In the famous Sermon on the Mount, He is quoted in Matthew saying, “You have heard it said, but I say to you…” over and over again. What was He attempting to accomplish? Maybe he was showing us our deep and personal brokenness. In other words, that not even one of us have the ability to hit the mark of God’s standard. Whether you were a Pharisee, prince, or pauper, He consistently, and with clarity, leveled the playing field for all humanity. Jesus did not come to do away with what already was already written in the sacred text, but became flesh for our sake, to take that which was letter and bring it to life. Allow me to repeat that: from letter to life. Paul was quoted as saying: “the letter kills, but the spirit gives life.” (2 Cor. 3:6)
Jesus was a man with a cause: LIFE.
The cause of life is why Jesus had the audacity to say to the Pharisees who surrounded the woman caught in adultery “whoever is without sin, cast the first stone.” He knew what the law said and He knew the woman deserved death. He knew the despicable act that she had committed and how it was 100% wrong. But Jesus knew how to treat people who were in error. He wanted to restore her to life not condemn her to death. The letter would have killed her. But Jesus restored her life. He didn’t publicly humiliate her. The only people who were publicly humiliated under the ministry of Jesus were those who stood in the way of His ministry to sinners.

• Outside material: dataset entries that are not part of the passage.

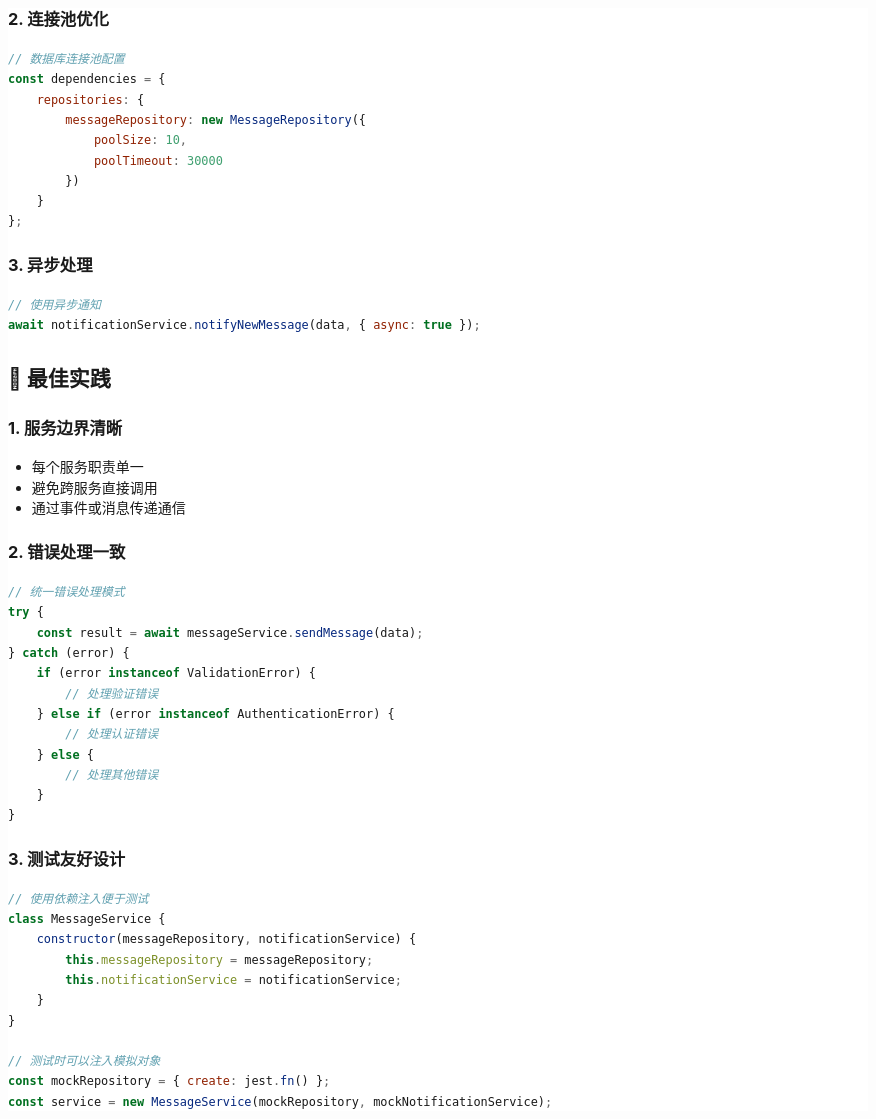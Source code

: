 ### 2. 连接池优化
```javascript
// 数据库连接池配置
const dependencies = {
    repositories: {
        messageRepository: new MessageRepository({
            poolSize: 10,
            poolTimeout: 30000
        })
    }
};
```

### 3. 异步处理
```javascript
// 使用异步通知
await notificationService.notifyNewMessage(data, { async: true });
```

## 🎯 最佳实践

### 1. 服务边界清晰
- 每个服务职责单一
- 避免跨服务直接调用
- 通过事件或消息传递通信

### 2. 错误处理一致
```javascript
// 统一错误处理模式
try {
    const result = await messageService.sendMessage(data);
} catch (error) {
    if (error instanceof ValidationError) {
        // 处理验证错误
    } else if (error instanceof AuthenticationError) {
        // 处理认证错误
    } else {
        // 处理其他错误
    }
}
```

### 3. 测试友好设计
```javascript
// 使用依赖注入便于测试
class MessageService {
    constructor(messageRepository, notificationService) {
        this.messageRepository = messageRepository;
        this.notificationService = notificationService;
    }
}

// 测试时可以注入模拟对象
const mockRepository = { create: jest.fn() };
const service = new MessageService(mockRepository, mockNotificationService);
```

My question for those who belong to Christ and are reading this today is: Would you have done the same? Would you have chosen to practice letter or life in that historical moment. I’m telling you what Jesus did over and over again. I cannot say honestly whether or not I would have been in the fellowship of the Pharisees that day. It’s tempting to choose the letter. It’s more black and white. It’s easier to explain. However, I hope that I could have been courageous enough and merciful enough to stand against the roaring crowd that day. I hope that I could have stood for life, even carrying the knowledge of the letter. I hope that I would offer to anyone who is in error or made a mistake, a gracious response as Christ did that day. I hope.
If you look around at the bride of Christ, we seem to be throwing lots of stones these days. We seem to be choosing letter over life. It only takes a brief survey of Facebook to see how quickly we are to crucify those who make mistakes. Of course, when it comes to leadership, there is a higher standard, and those who teach will be judged more strictly. Even so, the spirit gives life, and the letter kills. We must choose which cause to uphold. Maybe there is a tension between the two. We must choose restoration over reputation. When people say and do stupid things, even leaders, those who are close to them must restore them gently and with patience, all the while being careful that we ourselves are not tempted.
One final thought: Unity was Jesus’s final wish. More than a wish, His deathbed prayer in John 17 was that the Father would make all of us one, in the same way that He and the Father are one. If you’ve been married for any length of time, you realise that oneness is a challenge and takes lots of patience, love, kindness, faithfulness, gentleness and self-control. Jesus even goes on to say that it would be through unity that the world would be able to know Him as Messiah and Savior sent by Yahweh.
When our reputation becomes more important than the restoration of our brothers and sisters, whether pauper or prince, we are sending a three profound messages to the world.
Letter is more important than the life.
Contract is more important than covenant.
Religion is more important than faith.
For the record, I’m not endorsing error. On the contrary, I’m attempting to recruit restorers.